Três meses? Quatro meses? Mais? Menos? É possível que a viagem tenha sido feita em 100 dias. Foi este o cálculo feito por D. Antão de Almada, capitão-general, governador dos Açores, para a leva de 21 de Julho de 1767. É de todo possível que esse cálculo de tempo de viagem para a charrua São José tivesse sido obtido do tempo que levara a charrua Nossa Senhora da Conceição de São Miguel ao Rio de Janeiro? Sem prova directa, é uma hipótese a considerar. Afinal os navios eram do mesmo tipo.[1] Para o século XVIII,  a investigadora Maria da Conceição Vilhena, diz-nos que poderia durar entre dois a três meses. [2] Em 1808, a nau Príncipe Real, que levou D. João ao Brasil precisou de ‘três meses e meio para chegar ao Rio de Janeiro com escala de cinco semanas em Salvador.’[3] Em 1816, ‘o primeiro navio a vapor a cruzar o Atlântico, o Savannah, viaja dos Estados Unidos à Inglaterra em 26 dias.’[4] Em 1821, no regresso de D. João VI, o brigue Reino Unido levou 67 dias do Rio de Janeiro a Lisboa, ou seja entre o dia 26 de Abril e 3 de Julho.[5] O tempo da viagem, pelos vistos, dependia da altura do ano em que se realizava a viagem, das condições da embarcação e do estado do tempo e do mar. E se era a viagem da ida para o Brasil ou da volta para o Reino.

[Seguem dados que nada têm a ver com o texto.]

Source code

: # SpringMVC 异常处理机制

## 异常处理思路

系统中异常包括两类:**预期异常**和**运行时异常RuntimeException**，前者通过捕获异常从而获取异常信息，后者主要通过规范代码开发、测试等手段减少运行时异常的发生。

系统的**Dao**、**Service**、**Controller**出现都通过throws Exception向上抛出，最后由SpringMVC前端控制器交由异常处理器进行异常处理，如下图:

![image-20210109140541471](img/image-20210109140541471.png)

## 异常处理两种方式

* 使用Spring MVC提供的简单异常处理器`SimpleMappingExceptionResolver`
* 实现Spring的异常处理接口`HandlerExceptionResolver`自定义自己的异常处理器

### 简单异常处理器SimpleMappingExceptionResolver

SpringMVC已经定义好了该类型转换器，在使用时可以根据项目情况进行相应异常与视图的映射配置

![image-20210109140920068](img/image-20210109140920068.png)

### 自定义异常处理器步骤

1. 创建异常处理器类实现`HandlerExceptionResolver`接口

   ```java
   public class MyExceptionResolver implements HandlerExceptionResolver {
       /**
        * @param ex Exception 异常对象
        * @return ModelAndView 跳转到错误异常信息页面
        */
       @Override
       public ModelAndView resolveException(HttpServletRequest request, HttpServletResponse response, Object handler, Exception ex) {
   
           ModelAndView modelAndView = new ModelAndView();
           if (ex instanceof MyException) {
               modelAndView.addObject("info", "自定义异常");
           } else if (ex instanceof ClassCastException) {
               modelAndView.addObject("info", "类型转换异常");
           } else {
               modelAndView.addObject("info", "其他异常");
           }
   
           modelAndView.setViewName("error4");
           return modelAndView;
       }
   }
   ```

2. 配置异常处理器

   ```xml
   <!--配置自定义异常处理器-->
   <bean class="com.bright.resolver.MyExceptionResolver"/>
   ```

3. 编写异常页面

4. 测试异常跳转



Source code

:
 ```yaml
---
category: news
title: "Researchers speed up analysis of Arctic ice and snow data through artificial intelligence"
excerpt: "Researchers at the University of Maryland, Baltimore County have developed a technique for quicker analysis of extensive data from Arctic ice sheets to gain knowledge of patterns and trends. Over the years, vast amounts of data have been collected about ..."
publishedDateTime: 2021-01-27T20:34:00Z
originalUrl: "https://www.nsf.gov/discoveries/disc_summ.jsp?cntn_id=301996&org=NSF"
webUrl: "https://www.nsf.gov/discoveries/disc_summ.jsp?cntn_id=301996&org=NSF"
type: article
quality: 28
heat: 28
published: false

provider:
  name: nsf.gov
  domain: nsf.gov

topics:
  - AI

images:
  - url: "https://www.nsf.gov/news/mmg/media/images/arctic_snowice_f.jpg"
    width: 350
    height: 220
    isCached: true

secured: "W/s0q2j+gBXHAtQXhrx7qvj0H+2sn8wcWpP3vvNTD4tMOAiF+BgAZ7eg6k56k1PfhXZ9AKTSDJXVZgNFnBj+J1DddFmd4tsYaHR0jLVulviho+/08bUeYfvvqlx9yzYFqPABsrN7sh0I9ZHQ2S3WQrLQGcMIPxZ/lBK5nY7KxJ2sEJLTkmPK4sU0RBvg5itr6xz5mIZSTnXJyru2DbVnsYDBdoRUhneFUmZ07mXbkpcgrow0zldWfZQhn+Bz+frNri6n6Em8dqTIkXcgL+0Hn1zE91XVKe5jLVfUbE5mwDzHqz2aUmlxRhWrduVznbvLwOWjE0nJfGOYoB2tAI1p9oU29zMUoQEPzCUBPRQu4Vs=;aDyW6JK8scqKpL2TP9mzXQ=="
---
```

A charrua Nossa Senhora da Conceição, onde seguia João Caetano, levava de provisões para um número desconhecido de tripulantes e 200 recrutas: 57 alqueires de favas, 2 quintais de carnes; 3 quintais de bacalhau; 3 quintais de carne de vaca inglesa em barricas; 8 quintais de biscoito; e barris de água doce. O quintal equivale a 100 quilos.[6] O alqueire, por seu turno, andará à volta de 14 a 15 quilos.[7] Fazendo as contas a duzentos passageiros acrescidos de uma tripulação de 10 homens, dará para a viagem inteira (2-3), cabe a cada 2, 38 quilos de carne de vaca; 1,428 quilos de bacalhau;3,808 quilos de biscoito e 4, 071 quilos de favas. Seria o suficiente para a viagem? Não, em absoluto.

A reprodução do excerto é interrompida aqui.